SureLink discovers and indexes text from your local files and feeds the most relevant excerpts into a large language model (LLM) during a query. This is a retrieval‑augmented generation (RAG) workflow designed for answers with citations, not a full‑text replacement for your DMS or BI tools.
1) Content & file‑handling limits
- Text extractability matters. SureLink performs best with machine‑readable text (PDF, DOCX, Markdown, HTML, TXT). Scanned PDFs, images, handwriting, and diagrams need OCR or Image description turned; without it, the system will only document the meta-data of the file.
- Formatting fidelity is lossy. Complex tables, formulas, pivot sheets, tracked changes, comments, and footnotes may lose structure when converted to plain text, which can reduce retrieval precision.
- Unsupported or restricted files. Password‑protected/encrypted files, very large compressed archives, or files with embedded binaries may be skipped by the indexer.
- Links & attachments. Embedded links or referenced files outside the indexed scope won’t be followed unless those targets are also linked and indexed.
- Versioning & staleness. Updated files are not retroactively reflected until re‑indexed; deleted files may persist in caches until the next scheduled sync.
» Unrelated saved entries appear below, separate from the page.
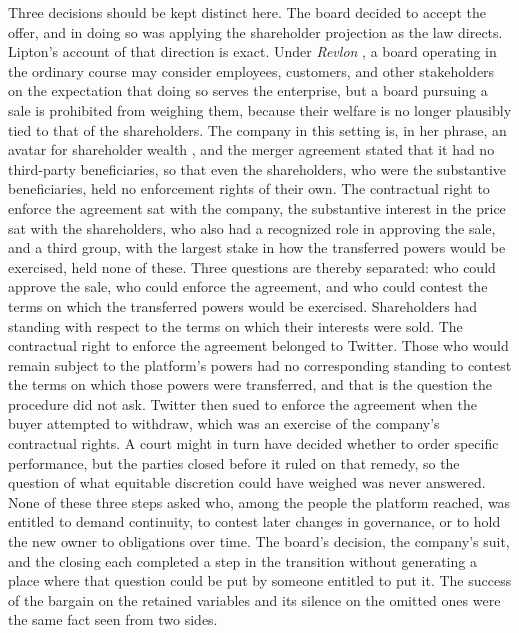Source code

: \documentclass[11pt]{article}
\theoremstyle{definition}
\begin{document}
Three decisions should be kept distinct here. The board decided to accept the offer, and in doing so was applying the shareholder projection as the law directs. Lipton's account of that direction is exact. Under \emph{Revlon} \cite[182]{revlon1986}, a board operating in the ordinary course may consider employees, customers, and other stakeholders on the expectation that doing so serves the enterprise, but a board pursuing a sale is prohibited from weighing them, because their welfare is no longer plausibly tied to that of the shareholders. The company in this setting is, in her phrase, an avatar for shareholder wealth \cite[393]{lipton2024}, and the merger agreement stated that it had no third-party beneficiaries, so that even the shareholders, who were the substantive beneficiaries, held no enforcement rights of their own. The contractual right to enforce the agreement sat with the company, the substantive interest in the price sat with the shareholders, who also had a recognized role in approving the sale, and a third group, with the largest stake in how the transferred powers would be exercised, held none of these. Three questions are thereby separated: who could approve the sale, who could enforce the agreement, and who could contest the terms on which the transferred powers would be exercised. Shareholders had standing with respect to the terms on which their interests were sold. The contractual right to enforce the agreement belonged to Twitter. Those who would remain subject to the platform's powers had no corresponding standing to contest the terms on which those powers were transferred, and that is the question the procedure did not ask. Twitter then sued to enforce the agreement when the buyer attempted to withdraw, which was an exercise of the company's contractual rights. A court might in turn have decided whether to order specific performance, but the parties closed before it ruled on that remedy, so the question of what equitable discretion could have weighed was never answered. None of these three steps asked who, among the people the platform reached, was entitled to demand continuity, to contest later changes in governance, or to hold the new owner to obligations over time. The board's decision, the company's suit, and the closing each completed a step in the transition without generating a place where that question could be put by someone entitled to put it. The success of the bargain on the retained variables and its silence on the omitted ones were the same fact seen from two sides.
\end{document}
What this means for you: Prefer original, text‑native sources; run OCR on scans; export crucial tables to CSV; keep a light, flat folder structure for content you expect to query often.
2) Retrieval & answer‑quality limits (RAG realities)
- Token budgets force summarization. SureLink can’t send “all your docs” to the model; it selects and compresses top passages. Important context can be missed if it’s not retrieved.
- Conflicting sources. When two documents disagree, the LLM may blend or hedge. Ask for direct quotes with file and page to anchor answers.
- Multilingual & jargon. Cross‑language retrieval and domain‑specific acronyms depend on your embedding model; expect lower recall unless your corpus and embeddings are aligned.
- Determinism. LLM outputs vary run‑to‑run. For regulated uses, require citations and enable human review before decisions.
3) Hard technical limits (model & API)
- Model in use: SureLink currently supports retrieval augmentation via gpt-oss-120B. Supported input context window: Up to 65,536 tokens in total, which includes both your retrieved document snippets and your user prompt combined. Model output limit: Up to 16,384 tokens per response.
- Rate limiting: Groq enforces organization‑level limits by requests/tokens per minute and per day. When exceeded, you’ll receive HTTP 429 with headers (e.g., x-ratelimit-*, retry-after)—your client must back off and retry.
4) Scale & operations limits
- Index size & throughput: Practical limits depend on your storage/index choice and hardware. Very large corpora increase index time and can raise tail latencies for retrieval.
- Change detection: Frequent file edits can trigger re‑chunking and re‑embedding; plan for scheduled refresh windows.
- Access control at answer‑time: If user permissions change after indexing, filtered retrieval may still surface titles or metadata unless you enforce ACL checks before query‑time retrieval.
- Observability: Without token, rate‑limit, and hit‑rate telemetry, it’s hard to diagnose misses. Instrument these metrics early.
5) Customer‑side best practices (to stay within limits)
- Turn on OCR when linking PDF’s where you want to query based on the file content
- Turn on Image Scanning for images where you want the system to generate a text summary of the file.
- Ask the model to cite file name + section/page; for long answers, request quoted excerpts.
6) 60‑minute self‑test plan (quick validation before go‑live)
- Coverage: Index 10 files spanning DOCX, text‑PDF, scanned‑PDF (with/without OCR), CSV, and MD. Confirm each is discoverable and that citations map back to the right file/page.
- Stress token budget: Ask a question that touches all 10 files; verify whether the answer includes correct citations and whether the app gracefully truncates or compresses context.
- Rate‑limit behavior: Fire 100 rapid queries; confirm 429 handling and that retries succeed without user‑visible errors.
- Change drift: Edit a source file; verify re‑index latency and that the old passage no longer appears in answers.
- Permissions: Remove access to one file for a test user; ensure it never appears in retrieval results or citations.